RECORDS PROVIDED below:

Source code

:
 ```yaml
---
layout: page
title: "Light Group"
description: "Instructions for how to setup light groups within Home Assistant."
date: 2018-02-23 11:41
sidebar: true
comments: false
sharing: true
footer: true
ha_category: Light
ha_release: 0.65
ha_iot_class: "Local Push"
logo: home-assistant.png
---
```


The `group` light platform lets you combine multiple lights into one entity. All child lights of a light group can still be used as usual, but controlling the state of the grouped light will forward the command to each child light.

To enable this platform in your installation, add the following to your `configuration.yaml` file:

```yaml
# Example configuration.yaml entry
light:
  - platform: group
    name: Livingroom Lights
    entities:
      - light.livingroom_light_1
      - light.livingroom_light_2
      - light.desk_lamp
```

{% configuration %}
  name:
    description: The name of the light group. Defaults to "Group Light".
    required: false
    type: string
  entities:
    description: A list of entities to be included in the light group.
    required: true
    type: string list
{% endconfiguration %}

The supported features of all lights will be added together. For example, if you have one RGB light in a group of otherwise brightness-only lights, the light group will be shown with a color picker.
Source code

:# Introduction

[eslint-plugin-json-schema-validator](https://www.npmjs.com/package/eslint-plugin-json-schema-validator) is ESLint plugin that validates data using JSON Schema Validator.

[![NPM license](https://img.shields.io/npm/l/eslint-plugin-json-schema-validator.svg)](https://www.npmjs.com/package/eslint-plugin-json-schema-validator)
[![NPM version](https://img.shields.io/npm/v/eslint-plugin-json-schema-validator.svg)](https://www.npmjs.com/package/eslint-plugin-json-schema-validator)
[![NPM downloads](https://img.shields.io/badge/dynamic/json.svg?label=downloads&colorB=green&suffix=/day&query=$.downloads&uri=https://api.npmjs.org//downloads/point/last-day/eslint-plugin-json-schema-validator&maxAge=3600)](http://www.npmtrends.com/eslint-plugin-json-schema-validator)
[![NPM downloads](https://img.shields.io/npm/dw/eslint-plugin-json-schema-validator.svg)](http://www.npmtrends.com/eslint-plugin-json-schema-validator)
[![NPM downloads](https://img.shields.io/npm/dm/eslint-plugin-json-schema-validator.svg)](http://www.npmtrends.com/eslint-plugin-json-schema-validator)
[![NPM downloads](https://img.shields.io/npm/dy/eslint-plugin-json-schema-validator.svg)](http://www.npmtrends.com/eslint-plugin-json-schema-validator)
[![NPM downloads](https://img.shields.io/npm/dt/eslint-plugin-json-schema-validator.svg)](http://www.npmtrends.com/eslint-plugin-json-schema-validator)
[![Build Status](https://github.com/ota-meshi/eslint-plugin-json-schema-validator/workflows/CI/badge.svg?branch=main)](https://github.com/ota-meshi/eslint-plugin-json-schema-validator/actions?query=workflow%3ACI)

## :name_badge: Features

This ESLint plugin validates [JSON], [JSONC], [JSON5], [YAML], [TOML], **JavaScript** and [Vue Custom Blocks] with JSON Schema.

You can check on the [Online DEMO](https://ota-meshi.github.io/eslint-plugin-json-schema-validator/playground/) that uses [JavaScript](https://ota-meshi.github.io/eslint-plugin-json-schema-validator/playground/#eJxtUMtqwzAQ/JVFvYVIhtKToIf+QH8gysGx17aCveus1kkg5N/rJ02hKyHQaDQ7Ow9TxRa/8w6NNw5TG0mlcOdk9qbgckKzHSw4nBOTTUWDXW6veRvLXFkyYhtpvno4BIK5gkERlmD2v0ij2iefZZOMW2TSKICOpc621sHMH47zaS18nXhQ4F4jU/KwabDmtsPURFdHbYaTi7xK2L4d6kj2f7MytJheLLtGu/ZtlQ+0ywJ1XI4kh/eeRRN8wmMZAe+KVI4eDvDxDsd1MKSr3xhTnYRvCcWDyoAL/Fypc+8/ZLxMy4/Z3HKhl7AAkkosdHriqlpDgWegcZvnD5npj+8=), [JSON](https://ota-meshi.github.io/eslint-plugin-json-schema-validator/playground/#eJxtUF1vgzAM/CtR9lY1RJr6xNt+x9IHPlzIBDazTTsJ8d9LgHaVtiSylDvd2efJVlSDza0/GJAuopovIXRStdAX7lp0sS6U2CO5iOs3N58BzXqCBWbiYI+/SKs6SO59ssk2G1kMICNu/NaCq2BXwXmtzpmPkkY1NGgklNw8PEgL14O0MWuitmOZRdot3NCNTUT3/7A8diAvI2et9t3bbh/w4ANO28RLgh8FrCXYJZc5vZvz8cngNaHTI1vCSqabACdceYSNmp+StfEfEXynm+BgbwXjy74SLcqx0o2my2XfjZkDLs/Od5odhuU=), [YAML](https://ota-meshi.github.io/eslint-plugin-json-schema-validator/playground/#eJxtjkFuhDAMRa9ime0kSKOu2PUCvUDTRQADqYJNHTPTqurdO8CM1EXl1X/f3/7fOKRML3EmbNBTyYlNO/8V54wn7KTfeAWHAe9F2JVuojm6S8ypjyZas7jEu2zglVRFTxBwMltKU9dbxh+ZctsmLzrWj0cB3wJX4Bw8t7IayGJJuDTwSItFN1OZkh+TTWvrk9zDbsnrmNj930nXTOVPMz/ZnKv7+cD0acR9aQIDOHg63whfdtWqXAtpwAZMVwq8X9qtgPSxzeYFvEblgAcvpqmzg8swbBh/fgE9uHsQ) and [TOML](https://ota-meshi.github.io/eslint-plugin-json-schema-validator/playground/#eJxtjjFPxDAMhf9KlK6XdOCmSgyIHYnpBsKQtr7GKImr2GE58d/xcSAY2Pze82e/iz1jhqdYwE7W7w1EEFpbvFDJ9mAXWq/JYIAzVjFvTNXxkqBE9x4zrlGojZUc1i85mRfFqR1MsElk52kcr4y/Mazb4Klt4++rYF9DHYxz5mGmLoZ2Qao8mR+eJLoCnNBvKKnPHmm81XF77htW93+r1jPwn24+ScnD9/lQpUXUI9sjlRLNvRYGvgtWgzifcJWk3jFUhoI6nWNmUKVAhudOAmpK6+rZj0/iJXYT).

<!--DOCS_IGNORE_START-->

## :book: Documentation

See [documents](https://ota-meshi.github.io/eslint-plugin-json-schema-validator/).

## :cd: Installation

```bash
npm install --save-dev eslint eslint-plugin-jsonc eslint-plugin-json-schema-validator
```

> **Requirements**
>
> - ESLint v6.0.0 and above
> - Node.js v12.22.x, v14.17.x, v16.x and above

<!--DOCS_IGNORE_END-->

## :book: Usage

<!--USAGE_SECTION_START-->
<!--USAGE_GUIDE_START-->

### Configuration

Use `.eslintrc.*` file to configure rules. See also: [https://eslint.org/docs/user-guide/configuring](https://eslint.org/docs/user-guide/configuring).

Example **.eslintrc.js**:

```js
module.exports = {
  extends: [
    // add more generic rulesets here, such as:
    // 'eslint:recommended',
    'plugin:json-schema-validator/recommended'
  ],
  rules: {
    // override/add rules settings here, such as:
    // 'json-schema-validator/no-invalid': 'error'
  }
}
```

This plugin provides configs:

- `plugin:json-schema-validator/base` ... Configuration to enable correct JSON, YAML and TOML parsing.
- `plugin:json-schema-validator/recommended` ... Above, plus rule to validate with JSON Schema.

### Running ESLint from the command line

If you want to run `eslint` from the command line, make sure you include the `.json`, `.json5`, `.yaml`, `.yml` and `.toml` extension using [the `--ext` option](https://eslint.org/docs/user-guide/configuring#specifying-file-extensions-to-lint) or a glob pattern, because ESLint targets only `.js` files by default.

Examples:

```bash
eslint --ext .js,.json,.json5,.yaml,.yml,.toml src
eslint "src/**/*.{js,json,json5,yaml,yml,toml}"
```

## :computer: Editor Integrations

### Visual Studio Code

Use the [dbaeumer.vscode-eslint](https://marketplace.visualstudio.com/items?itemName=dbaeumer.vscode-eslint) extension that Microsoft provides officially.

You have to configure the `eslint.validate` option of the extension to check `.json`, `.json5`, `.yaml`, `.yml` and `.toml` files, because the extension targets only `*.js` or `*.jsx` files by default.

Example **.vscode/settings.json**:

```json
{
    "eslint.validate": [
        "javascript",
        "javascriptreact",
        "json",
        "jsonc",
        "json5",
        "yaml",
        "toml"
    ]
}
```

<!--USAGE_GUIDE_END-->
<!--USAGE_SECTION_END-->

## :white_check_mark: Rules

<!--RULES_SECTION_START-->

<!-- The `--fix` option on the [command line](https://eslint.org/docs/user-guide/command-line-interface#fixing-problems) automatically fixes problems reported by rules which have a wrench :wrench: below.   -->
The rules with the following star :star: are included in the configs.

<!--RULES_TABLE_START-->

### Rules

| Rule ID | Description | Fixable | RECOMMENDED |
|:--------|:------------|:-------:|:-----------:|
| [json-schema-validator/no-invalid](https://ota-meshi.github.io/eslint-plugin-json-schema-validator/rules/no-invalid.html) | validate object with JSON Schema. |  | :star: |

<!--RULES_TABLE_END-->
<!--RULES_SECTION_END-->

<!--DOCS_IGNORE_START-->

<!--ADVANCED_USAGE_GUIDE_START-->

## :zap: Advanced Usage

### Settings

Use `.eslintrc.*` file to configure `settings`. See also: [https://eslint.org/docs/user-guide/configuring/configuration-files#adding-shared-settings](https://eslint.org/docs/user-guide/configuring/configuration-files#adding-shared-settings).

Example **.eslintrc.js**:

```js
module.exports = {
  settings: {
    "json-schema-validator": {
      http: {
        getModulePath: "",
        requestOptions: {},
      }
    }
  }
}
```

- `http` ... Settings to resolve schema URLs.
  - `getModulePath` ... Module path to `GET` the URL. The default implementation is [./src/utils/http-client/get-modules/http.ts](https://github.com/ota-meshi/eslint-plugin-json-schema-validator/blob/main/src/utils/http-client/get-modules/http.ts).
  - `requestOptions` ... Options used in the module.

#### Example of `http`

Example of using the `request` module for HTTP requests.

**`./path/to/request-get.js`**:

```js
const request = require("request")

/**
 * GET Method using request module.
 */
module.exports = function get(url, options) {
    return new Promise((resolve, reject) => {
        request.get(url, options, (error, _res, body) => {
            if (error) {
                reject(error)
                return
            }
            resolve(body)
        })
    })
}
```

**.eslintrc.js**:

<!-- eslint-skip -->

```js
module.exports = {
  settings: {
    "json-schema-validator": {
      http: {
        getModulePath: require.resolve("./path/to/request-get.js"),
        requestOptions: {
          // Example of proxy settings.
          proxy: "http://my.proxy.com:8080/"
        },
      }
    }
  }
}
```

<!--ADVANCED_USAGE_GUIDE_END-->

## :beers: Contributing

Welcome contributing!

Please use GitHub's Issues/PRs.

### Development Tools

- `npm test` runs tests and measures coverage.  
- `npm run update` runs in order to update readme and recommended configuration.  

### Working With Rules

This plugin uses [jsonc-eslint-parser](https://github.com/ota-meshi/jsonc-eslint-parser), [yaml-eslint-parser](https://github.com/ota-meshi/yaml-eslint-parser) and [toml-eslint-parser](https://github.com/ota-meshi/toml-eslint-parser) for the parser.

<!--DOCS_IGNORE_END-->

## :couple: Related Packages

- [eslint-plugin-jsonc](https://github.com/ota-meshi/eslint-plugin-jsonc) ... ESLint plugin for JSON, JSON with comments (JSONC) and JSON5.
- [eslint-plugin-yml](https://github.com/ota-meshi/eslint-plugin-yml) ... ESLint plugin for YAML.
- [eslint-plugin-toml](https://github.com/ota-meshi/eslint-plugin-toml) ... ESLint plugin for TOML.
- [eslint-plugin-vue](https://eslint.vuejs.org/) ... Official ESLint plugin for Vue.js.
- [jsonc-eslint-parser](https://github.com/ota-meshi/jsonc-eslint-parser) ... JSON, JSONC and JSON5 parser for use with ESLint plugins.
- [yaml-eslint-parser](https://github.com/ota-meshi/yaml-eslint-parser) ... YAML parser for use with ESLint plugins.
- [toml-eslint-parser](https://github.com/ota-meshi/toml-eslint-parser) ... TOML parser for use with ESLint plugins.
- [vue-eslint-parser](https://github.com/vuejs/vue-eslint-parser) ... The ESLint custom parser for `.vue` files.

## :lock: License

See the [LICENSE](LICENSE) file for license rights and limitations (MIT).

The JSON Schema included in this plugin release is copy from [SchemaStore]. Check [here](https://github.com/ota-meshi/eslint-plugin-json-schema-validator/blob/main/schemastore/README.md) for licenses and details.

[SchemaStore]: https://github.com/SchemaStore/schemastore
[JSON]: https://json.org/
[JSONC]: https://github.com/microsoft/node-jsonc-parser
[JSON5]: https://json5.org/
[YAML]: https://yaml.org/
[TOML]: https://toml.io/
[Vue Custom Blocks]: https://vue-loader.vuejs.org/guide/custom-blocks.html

End of RECORDS PROVIDED.

DIRECTIONS:
Number of lines above with the word "npmjs": state it alone.

RESULT:
4